TASK ITEM
Repeat the records below word for word.

(Saved entries)
== Segment start ==
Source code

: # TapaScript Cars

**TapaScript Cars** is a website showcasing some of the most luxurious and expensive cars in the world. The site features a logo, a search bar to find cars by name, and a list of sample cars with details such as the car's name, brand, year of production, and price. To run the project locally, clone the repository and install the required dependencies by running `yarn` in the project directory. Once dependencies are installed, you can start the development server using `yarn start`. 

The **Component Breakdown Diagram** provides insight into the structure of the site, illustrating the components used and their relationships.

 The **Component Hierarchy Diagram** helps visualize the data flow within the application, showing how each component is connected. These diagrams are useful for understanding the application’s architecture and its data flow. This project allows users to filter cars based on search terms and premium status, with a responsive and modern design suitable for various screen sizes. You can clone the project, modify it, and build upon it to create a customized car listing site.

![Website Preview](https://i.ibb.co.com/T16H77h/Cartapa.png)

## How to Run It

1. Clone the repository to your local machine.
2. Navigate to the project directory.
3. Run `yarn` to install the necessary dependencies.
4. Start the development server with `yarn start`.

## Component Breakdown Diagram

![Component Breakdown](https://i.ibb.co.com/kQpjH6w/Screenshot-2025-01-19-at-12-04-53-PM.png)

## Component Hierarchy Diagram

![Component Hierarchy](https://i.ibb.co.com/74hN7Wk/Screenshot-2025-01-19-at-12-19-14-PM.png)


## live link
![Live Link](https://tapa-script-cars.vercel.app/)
== Segment end ==
EXERCISE RESULT
Source code

: # TapaScript Cars

**TapaScript Cars** is a website showcasing some of the most luxurious and expensive cars in the world. The site features a logo, a search bar to find cars by name, and a list of sample cars with details such as the car's name, brand, year of production, and price. To run the project locally, clone the repository and install the required dependencies by running `yarn` in the project directory. Once dependencies are installed, you can start the development server using `yarn start`. 

The **Component Breakdown Diagram** provides insight into the structure of the site, illustrating the components used and their relationships.

 The **Component Hierarchy Diagram** helps visualize the data flow within the application, showing how each component is connected. These diagrams are useful for understanding the application’s architecture and its data flow. This project allows users to filter cars based on search terms and premium status, with a responsive and modern design suitable for various screen sizes. You can clone the project, modify it, and build upon it to create a customized car listing site.

![Website Preview](https://i.ibb.co.com/T16H77h/Cartapa.png)

## How to Run It

1. Clone the repository to your local machine.
2. Navigate to the project directory.
3. Run `yarn` to install the necessary dependencies.
4. Start the development server with `yarn start`.

## Component Breakdown Diagram

![Component Breakdown](https://i.ibb.co.com/kQpjH6w/Screenshot-2025-01-19-at-12-04-53-PM.png)

## Component Hierarchy Diagram

![Component Hierarchy](https://i.ibb.co.com/74hN7Wk/Screenshot-2025-01-19-at-12-19-14-PM.png)


## live link
![Live Link](https://tapa-script-cars.vercel.app/)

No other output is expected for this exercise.